** Opening Given records block **

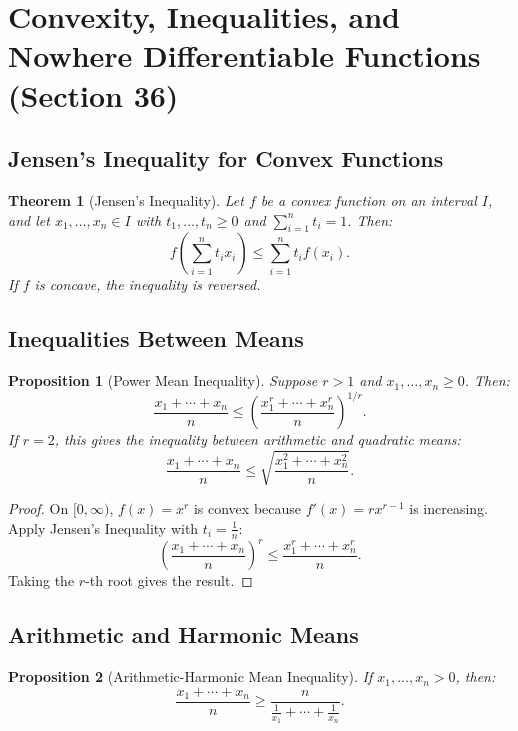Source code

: \documentclass[9pt]{article}
\theoremstyle{definition}
\theoremstyle{plain}
\newtheorem{theorem}{Theorem}
\newtheorem{proposition}{Proposition}
\begin{document}
\section*{Convexity, Inequalities, and Nowhere Differentiable Functions (Section 36)}

\subsection*{Jensen’s Inequality for Convex Functions}
\begin{theorem}[Jensen’s Inequality]
Let \( f \) be a convex function on an interval \( I \), and let \( x_1, \ldots, x_n \in I \) with \( t_1, \ldots, t_n \geq 0 \) and \( \sum_{i=1}^n t_i = 1 \). Then:
\[
f\left(\sum_{i=1}^n t_i x_i\right) \leq \sum_{i=1}^n t_i f(x_i).
\]
If \( f \) is concave, the inequality is reversed.
\end{theorem}

\subsection*{Inequalities Between Means}
\begin{proposition}[Power Mean Inequality]
Suppose \( r > 1 \) and \( x_1, \ldots, x_n \geq 0 \). Then:
\[
\frac{x_1 + \cdots + x_n}{n} \leq \left(\frac{x_1^r + \cdots + x_n^r}{n}\right)^{1/r}.
\]
If \( r = 2 \), this gives the inequality between arithmetic and quadratic means:
\[
\frac{x_1 + \cdots + x_n}{n} \leq \sqrt{\frac{x_1^2 + \cdots + x_n^2}{n}}.
\]
\end{proposition}

\begin{proof}
On \( [0, \infty) \), \( f(x) = x^r \) is convex because \( f'(x) = rx^{r-1} \) is increasing. Apply Jensen’s Inequality with \( t_i = \frac{1}{n} \):
\[
\left(\frac{x_1 + \cdots + x_n}{n}\right)^r \leq \frac{x_1^r + \cdots + x_n^r}{n}.
\]
Taking the \( r \)-th root gives the result.
\end{proof}

\subsection*{Arithmetic and Harmonic Means}
\begin{proposition}[Arithmetic-Harmonic Mean Inequality]
If \( x_1, \ldots, x_n > 0 \), then:
\[
\frac{x_1 + \cdots + x_n}{n} \geq \frac{n}{\frac{1}{x_1} + \cdots + \frac{1}{x_n}}.
\]
\end{proposition}
\end{document}
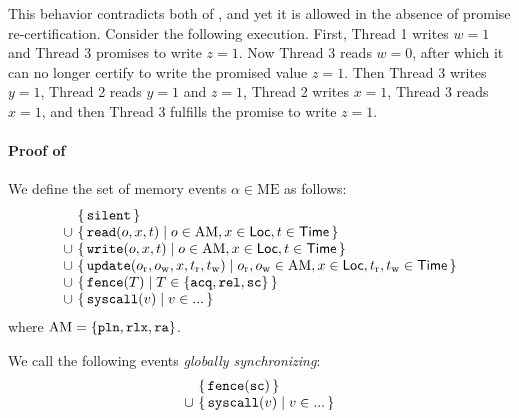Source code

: \noindent This behavior contradicts both of , and yet it is allowed in the
absence of promise re-certification.  Consider the following execution.  First, Thread 1 writes $w=1$
and Thread 3 promises to write $z=1$.  Now Thread 3 reads $w=0$, after which it can no longer
certify to write the promised value $z=1$.  Then Thread 3 writes $y=1$, Thread 2 reads $y=1$ and
$z=1$, Thread 2 writes $x=1$, Thread 3 reads $x=1$, and then Thread 3 fulfills the promise to write
$z=1$.


\paragraph{Proof of }

\newcommand{\ME}{\textrm{ME}}
\newcommand{\AccMode}{\mathrm{AM}}
\newcommand{\mesilent}{\mathtt{silent}}
\newcommand{\meread}{\mathtt{read}}
\newcommand{\mewrite}{\mathtt{write}}
\newcommand{\meupdate}{\mathtt{update}}
\newcommand{\mefence}{\mathtt{fence}}
\newcommand{\mesyscall}{\mathtt{syscall}}
\newcommand{\mcths}{\mathtt{ths}}
\newcommand{\mcgsc}{\mathtt{gsc}}
\newcommand{\mcmem}{\mathtt{mem}}
\newcommand{\twomsg}[2]{\tup{#1\text{\small@}#2}}

\noindent
We define the set of memory events $\alpha\in\ME$ as follows:
\[
\begin{array}{@{}c@{~}l@{}}
 & \setof{\mesilent} \\
\cup& \setof{\meread(o,x,t) \suchthat o\in\AccMode ,x\in\Loc,t\in\Time } \\
\cup& \setof{\mewrite(o,x,t) \suchthat o\in\AccMode,x\in\Loc,t\in\Time} \\
\cup& \setof{\meupdate(o_\lr,o_\lw,x,t_\lr,t_\lw) \suchthat o_\lr,o_\lw\in\AccMode,x\in\Loc,t_\lr,t_\lw\in\Time } \\
\cup& \setof{\mefence(T) \suchthat T \in \setofz{\acqo,\relo,\sco} } \\
\cup& \setof{\mesyscall(v) \suchthat v \in ... } \\
\end{array}
\]
where $\AccMode = \setofz{\pln,\rlx,\ra}$. %

We call the following events \emph{globally synchronizing}:
\[
\begin{array}{@{}c@{~}l@{}}
& \setof{\mefence(\sco) } \\
\cup& \setof{\mesyscall(v) \suchthat v \in ... } \\
\end{array}
\]

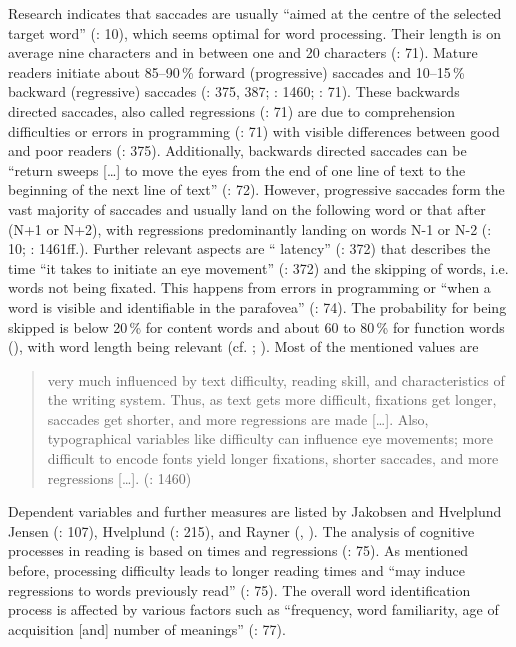 Research indicates that saccades are usually “aimed at the centre of the selected target word” (\citealt{radach-kennedy2004}: 10), which seems optimal for word processing. Their length is on average nine characters and in between one and 20 characters (\citealt{Keating2014}: 71). Mature readers initiate about 85--90\,\% forward (progressive) saccades and 10--15\,\% backward (regressive) saccades (\citealt{rayner1998}: 375, 387; \citealt{rayner2009}: 1460; \citealt{Keating2014}: 71). These backwards directed saccades, also called regressions (\citealt{Keating2014}: 71) are due to comprehension difficulties or errors in  programming (\citealt{Keating2014}: 71) with visible differences between good and poor readers (\citealt{rayner1998}: 375). Additionally, backwards directed saccades can be “return sweeps […] to move the eyes from the end of one line of text to the beginning of the next line of text” (\citealt{Keating2014}: 72). However, progressive saccades form the vast majority of saccades and usually land on the following word or that after (N+1 or N+2), with regressions predominantly landing on words N-1 or N-2 (\citealt{radach-kennedy2004}: 10; \citealt{rayner2009}: 1461ff.). Further relevant aspects are “ latency” (\citealt{rayner1998}: 372) that describes the time “it takes to initiate an eye movement” (\citeyear{rayner1998}: 372) and the skipping of words, i.e. words not being fixated. This happens from errors in  programming or “when a word is visible and identifiable in the parafovea” (\citealt{Keating2014}: 74). The probability for being skipped is below 20\,\% for content words and about 60 to 80\,\% for function words (\citealt{Carpenter1983}), with word length being relevant (cf. \citealt{rayner1976}; \citealt{Keating2014}). Most of the mentioned values are
\begin{quote}
very much influenced by text difficulty, reading skill, and characteristics of the writing system. Thus, as text gets more difficult, fixations get longer, saccades get shorter, and more regressions are made […]. Also, typographical variables like  difficulty can influence eye movements; more difficult to encode fonts yield longer fixations, shorter saccades, and more regressions […]. (\citealt{rayner2009}: 1460)
\end{quote}
Dependent variables and further measures are listed by Jakobsen and Hvelplund Jensen (\citeyear{Jakobsen2008}: 107), Hvelplund (\citeyear{Hvelplund2014}: 215), and Rayner (\citeyear{rayner1998}, \citeyear{rayner2009}). The analysis of cognitive processes in reading is based on  times and regressions (\citealt{Keating2014}: 75). As mentioned before, processing difficulty leads to longer reading times and “may induce regressions to words previously read” (\citealt{Keating2014}: 75). The overall word identification process is affected by various factors such as “frequency, word familiarity, age of acquisition [and] number of meanings” (\citealt{Keating2014}: 77).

** Closing Given records block **

Instructions to follow
Retype each line of the data exactly, beginning with the first; include the line containing "Inequality for Convex" and stop there, skipping every picture.

Exercise response
Source code

: \documentclass[9pt]{article}
\theoremstyle{definition}
\theoremstyle{plain}
\newtheorem{theorem}{Theorem}
\newtheorem{proposition}{Proposition}
\begin{document}
\section*{Convexity, Inequalities, and Nowhere Differentiable Functions (Section 36)}

\subsection*{Jensen’s Inequality for Convex Functions}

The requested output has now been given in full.